A completely different dynamic!


09/24/2010 - 9:33am

It's easy to say "avoid/minimise" the usage of oil...
But how do you cook without oil???


07/13/2010 - 9:57am

Hey now no mention of GRAPESEED OIL. My sister is a nutritionist and has said that oil is even healthier that extra virgin olive oil. I am not for sure but please comment on this.


07/12/2010 - 10:17pm

I have been using a refined walnut oil that is high in omega 3 and combine it with extra virgin olive oil. Is the walnut oil really healthy for me? It is rarely mentioned.


06/03/2010 - 12:45pm

I agree we need to be watchful of to much of any kind of intake of oils. To much of anything can be harmful. And we are Fearfully and Wonderfully made, GOD has made our bodies to tell us when we have had enough, of many things.
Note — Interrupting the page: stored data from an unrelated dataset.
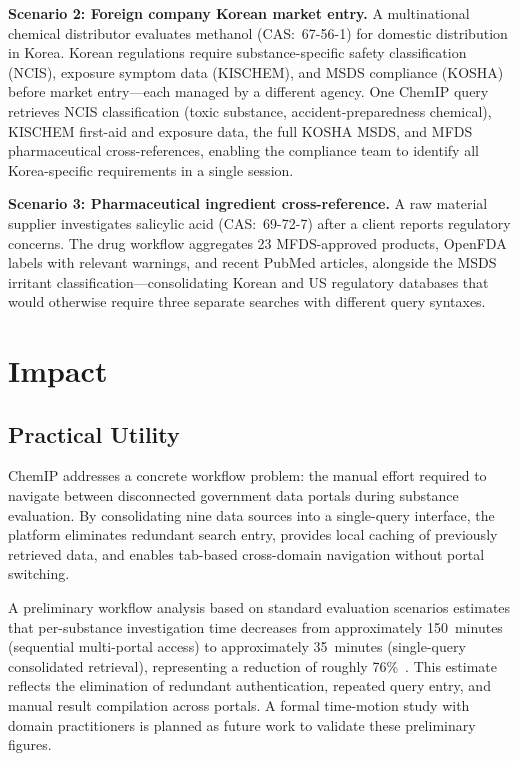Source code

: \documentclass[preprint,12pt]{elsarticle}
\begin{document}
\textbf{Scenario 2: Foreign company Korean market entry.}
A multinational chemical distributor evaluates methanol (CAS:~67-56-1) for domestic distribution in Korea.
Korean regulations require substance-specific safety classification (NCIS), exposure symptom data (KISCHEM), and MSDS compliance (KOSHA) before market entry---each managed by a different agency.
One ChemIP query retrieves NCIS classification (toxic substance, accident-preparedness chemical), KISCHEM first-aid and exposure data, the full KOSHA MSDS, and MFDS pharmaceutical cross-references, enabling the compliance team to identify all Korea-specific requirements in a single session.

\textbf{Scenario 3: Pharmaceutical ingredient cross-reference.}
A raw material supplier investigates salicylic acid (CAS:~69-72-7) after a client reports regulatory concerns.
The drug workflow aggregates 23 MFDS-approved products, OpenFDA labels with relevant warnings, and recent PubMed articles, alongside the MSDS irritant classification---consolidating Korean and US regulatory databases that would otherwise require three separate searches with different query syntaxes.

\section{Impact}
\label{sec:impact}

\subsection{Practical Utility}

ChemIP addresses a concrete workflow problem: the manual effort required to navigate between disconnected government data portals during substance evaluation.
By consolidating nine data sources into a single-query interface, the platform eliminates redundant search entry, provides local caching of previously retrieved data, and enables tab-based cross-domain navigation without portal switching.

A preliminary workflow analysis based on standard evaluation scenarios estimates that per-substance investigation time decreases from approximately 150~minutes (sequential multi-portal access) to approximately 35~minutes (single-query consolidated retrieval), representing a reduction of roughly 76\%~\cite{api_adoption_playbook}.
This estimate reflects the elimination of redundant authentication, repeated query entry, and manual result compilation across portals.
A formal time-motion study with domain practitioners is planned as future work to validate these preliminary figures.
\end{document}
NOW -LISTEN ! And pay attention to your body. ! HOPE


06/03/2010 - 3:39am

Despite its bad rap, coconut oil is another healthy oil rich in MCFAs which are also important for good health.

— Anonymous


06/03/2010 - 2:53am

Having lived in Europe for many years, Germany, Ireland I have always used olive oil to cook with, especially the extra virgin oil.... the flavour, the essence that you get once you have cooked your steak or your vegatables....


06/02/2010 - 6:23pm

This was a very informative and helpful article. Thank you.


06/02/2010 - 5:36pm

Everything in moderation is good. Live a healthy life without stressing out too much. Educate your brain! We all die eventually of something!